DETAILED DESCRIPTION
[0025] The following discussion is aimed at disclosing
architectural elements and providing a concise general description
of the computing infrastructure in which the various embodiments
may be implemented.
[0026] Real world problems are generally solved by divide and
conquer strategies, i.e., each problem independently can be divided
into sub problems and subsequently into tasks that can be executed
on any computing infrastructure. The more experienced and skilled
in the present art will appreciate the fact that the embodiments
disclosed herein can be practiced not only on networked personal
computers but also on multiprocessor/multi core machines, mainframe
computers, hand held devices and the like. One may can even
practice the invention in a distributed processing environment
where in the real processing is done by applications running on a
system connected through a network. The data and the programs
required for processing may be located on the local computer or on
the remote system. In a data centric approach, the processing
applications may access the data from a centralized storage
infrastructure such as storage area network and utilize the remote
computing infrastructure to accomplish a task.
[0027] With reference to FIG. 1, an exemplary system comprises a
computing infrastructure consisting of a general purpose computer
with a multiprocessor/multi core unit (10), a system memory unit
(11), a bus infrastructure (12) communicatively coupled to the
processor, memory and other peripheral devices. System memory may
comprise of a read only memory containing the basic input output
system routines that are required to initialize the computer during
the boot up process. The computer may further include a hard disk
drive (13), magnetic devices (14) and optical devices (15)
connected to the system bus through an adapter1 (32), tape drive
interface (36), optical drive interface (22) respectively. Further,
the system may be coupled to a centralized storage (16) through
adapter2 (17) for accessing large data volumes of data by
application running on remote compute nodes. Operating system
kernel (33) and the application software modules (34) may reside in
the read and write memory as long as the power is switched on. A
database and the messaging middle ware may reside in the main
memory of the exemplary system.
[0028] Users can access the system through input devices such as
keyboard (18), and mouse (19). In general these input devices are
connected to the processing unit through a serial port interface
(38) via the system bus, but in addition they may also be connected
through a universal serial bus (USB) (21) or optical interfaces
(22). An external hard disk (37) may be connected through an
interface to the system bus. Output devices such as video monitors
(23) may be connected to the system bus through video adapters (35)
via the system bus. In addition, the multimedia kit such as speaker
(25) and microphone (26) are connected to the system through an
adapter (36) to the processing unit via the system bus.

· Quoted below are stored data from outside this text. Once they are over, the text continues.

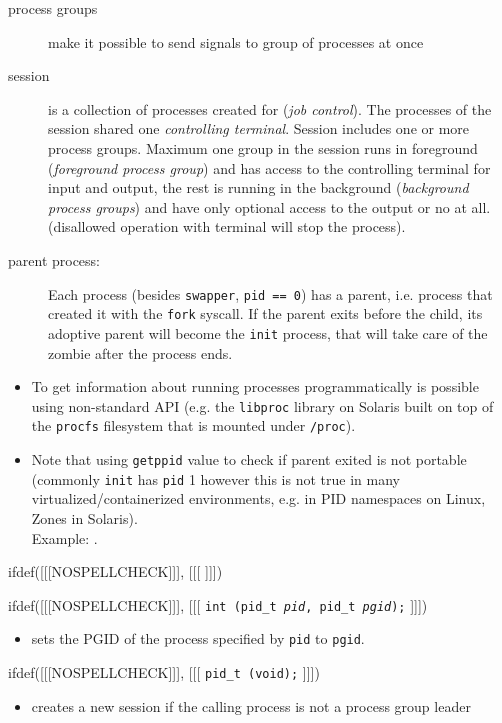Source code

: \begin{description}
\item[process groups] make it possible to send signals to group of processes
at once
\item[session] is a collection of processes created for (\emph{job control}).
The processes of the session shared one \emph{controlling terminal}.
Session includes one or more process groups. Maximum one group in the session
runs in foreground (\emph{foreground process group}) and has access to the
controlling terminal for input and output, the rest is running in the background
(\emph{background process groups}) and have only optional access to the output
or no at all. (disallowed operation with terminal will stop the process).
\item[parent process:] Each process (besides \texttt{swapper},
\texttt{pid~==~0})
has a parent, i.e. process that created it with the \texttt{fork} syscall.
If the parent exits before the child, its adoptive parent will become the
\texttt{init} process, that will take care of the zombie after the process ends.
\end{description}
\begin{itemize}
\item To get information about running processes programmatically is possible
using non-standard API (e.g. the \texttt{libproc} library on Solaris built
on top of the \texttt{procfs} filesystem that is mounted under \texttt{/proc}).
\item Note that using \texttt{getppid} value to check if parent exited is not
portable (commonly \texttt{init} has \texttt{pid} 1 however this is not true in
many virtualized/containerized environments, e.g. in PID namespaces on Linux,
Zones in Solaris).\\
Example: .
\end{itemize}



ifdef([[[NOSPELLCHECK]]], [[[
]]])

\begin{slide}
ifdef([[[NOSPELLCHECK]]], [[[
\texttt{int (pid\_t \emph{pid}, pid\_t \emph{pgid});}
]]])
\begin{itemize}
\item sets the PGID of the process specified by \texttt{pid} to \texttt{pgid}.
\end{itemize}
ifdef([[[NOSPELLCHECK]]], [[[
\texttt{pid\_t (void);}
]]])
\begin{itemize}
\item creates a new session if the calling process is not a process
group leader
\end{itemize}
\end{slide}

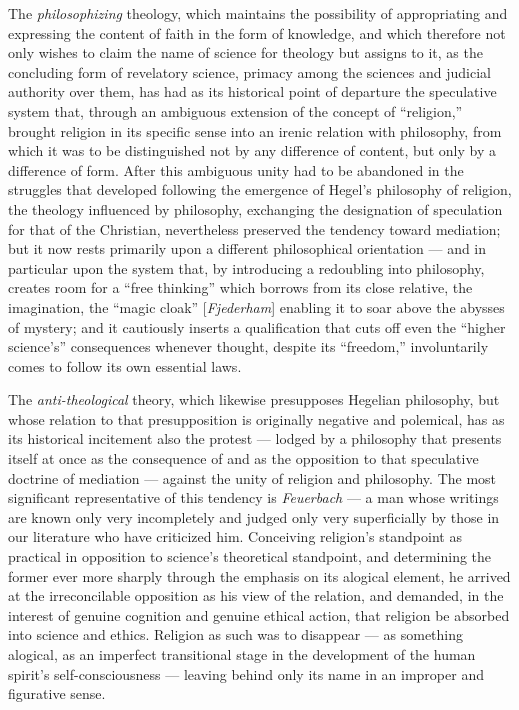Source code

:\documentclass[12pt,a4paper]{book}
\begin{document}
The \emph{philosophizing} theology, which maintains the possibility of
appropriating and expressing the content of faith in the form of
knowledge, and which therefore not only wishes to claim the name of
science for theology but assigns to it, as the concluding form of
revelatory science, primacy among the sciences and judicial authority
over them, has had as its historical point of departure the speculative
system that, through an ambiguous extension of the concept of
``religion,'' brought religion in its specific sense into an irenic
relation with philosophy, from which it was to be distinguished not by
any difference of content, but only by a difference of form. After
this ambiguous unity had to be abandoned in the struggles that
developed following the emergence of Hegel's philosophy of religion,
the theology influenced by philosophy, exchanging the designation of
speculation for that of the Christian, nevertheless preserved the
tendency toward mediation; but it now rests primarily upon a different
philosophical orientation --- and in particular upon the system that,
by introducing a redoubling into philosophy, creates room for a ``free
thinking'' which borrows from its close relative, the imagination, the
``magic cloak'' [\textit{Fjederham}] enabling it to soar above the
abysses of mystery; and it cautiously inserts a qualification that cuts
off even the ``higher science's'' consequences whenever thought,
despite its ``freedom,'' involuntarily comes to follow its own
essential laws.

The \emph{anti-theological} theory, which likewise presupposes Hegelian
philosophy, but whose relation to that presupposition is originally
negative and polemical, has as its historical incitement also the
protest --- lodged by a philosophy that presents itself at once as the
consequence of and as the opposition to that speculative doctrine of
mediation --- against the unity of religion and philosophy. The most
significant representative of this tendency is \emph{Feuerbach} --- a man
whose writings are known only very incompletely and judged only very
superficially by those in our literature who have criticized him.
Conceiving religion's standpoint as practical in opposition to
science's theoretical standpoint, and determining the former ever more
sharply through the emphasis on its alogical element, he arrived at
the irreconcilable opposition as his view of the relation, and
demanded, in the interest of genuine cognition and genuine ethical
action, that religion be absorbed into science and ethics. Religion as
such was to disappear --- as something alogical, as an imperfect
transitional stage in the development of the human spirit's
self-consciousness --- leaving behind only its name in an improper and
figurative sense.
\end{document}
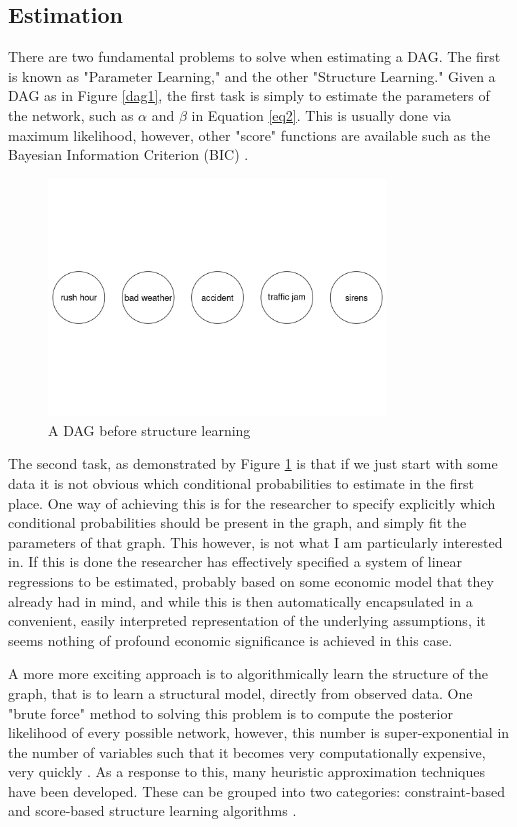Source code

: \documentclass{article}
\begin{document}
\subsection{Estimation}

There are two fundamental problems to solve when estimating a DAG. The first is known as "Parameter Learning," and the other "Structure Learning." Given a DAG as in Figure \ref{dag1}, the first task is simply to estimate the parameters of the network, such as $\alpha$ and $\beta$ in Equation \ref{eq2}. This is usually done via maximum likelihood, however, other "score" functions are available such as the Bayesian Information Criterion (BIC) \parencite{chen1998speaker}.

\begin{figure}
  \centering
  \includegraphics[width=0.8\textwidth]{images/trafficjam_unfit.png}
  \caption{A DAG before structure learning}
  \label{dag2}
\end{figure}

The second task, as demonstrated by Figure \ref{dag2} is that if we just start with some data it is not obvious which conditional probabilities to estimate in the first place. One way of achieving this is for the researcher to specify explicitly which conditional probabilities should be present in the graph, and simply fit the parameters of that graph. This however, is not what I am particularly interested in. If this is done the researcher has effectively specified a system of linear regressions to be estimated, probably based on some economic model that they already had in mind, and while this is then automatically encapsulated in a convenient, easily interpreted representation of the underlying assumptions, it seems nothing of profound economic significance is achieved in this case. 

A more more exciting approach is to algorithmically learn the structure of the graph, that is to learn a structural model, directly from observed data. One "brute force" method to solving this problem is to compute the posterior likelihood of every possible network, however, this number is super-exponential in the number of variables such that it becomes very computationally expensive, very quickly \parencite{chickering1996learning}. As a response to this, many heuristic approximation techniques have been developed. These can be grouped into two categories: constraint-based and score-based structure learning algorithms \parencite{spirtes1991algorithm} \parencite{verma1991equivalence}. 
\end{document}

A printer
(18) may be configured through a parallel port interface (24) for
taking hard copy outputs from the system.
[0029] The system may interact with other remote computers over a
network environment through a network switch (29) via a network
interface adapter (28) for connecting to the systems on the
network. The communication between the processing nodes (30) may be
implemented through network protocols. Applications residing on the
processing nodes may in turn utilize a group of systems (31) for
executing the tasks. It should be appreciated that the system shown
in the FIG. 1 is exemplary and other forms of connectivity are
possible among the systems.
[0030] In one exemplary embodiment, a workflow management system is
disclosed in a network environment comprising message driven
communication through queuing mechanism for receiving and
transmitting the messages both from/to different applications.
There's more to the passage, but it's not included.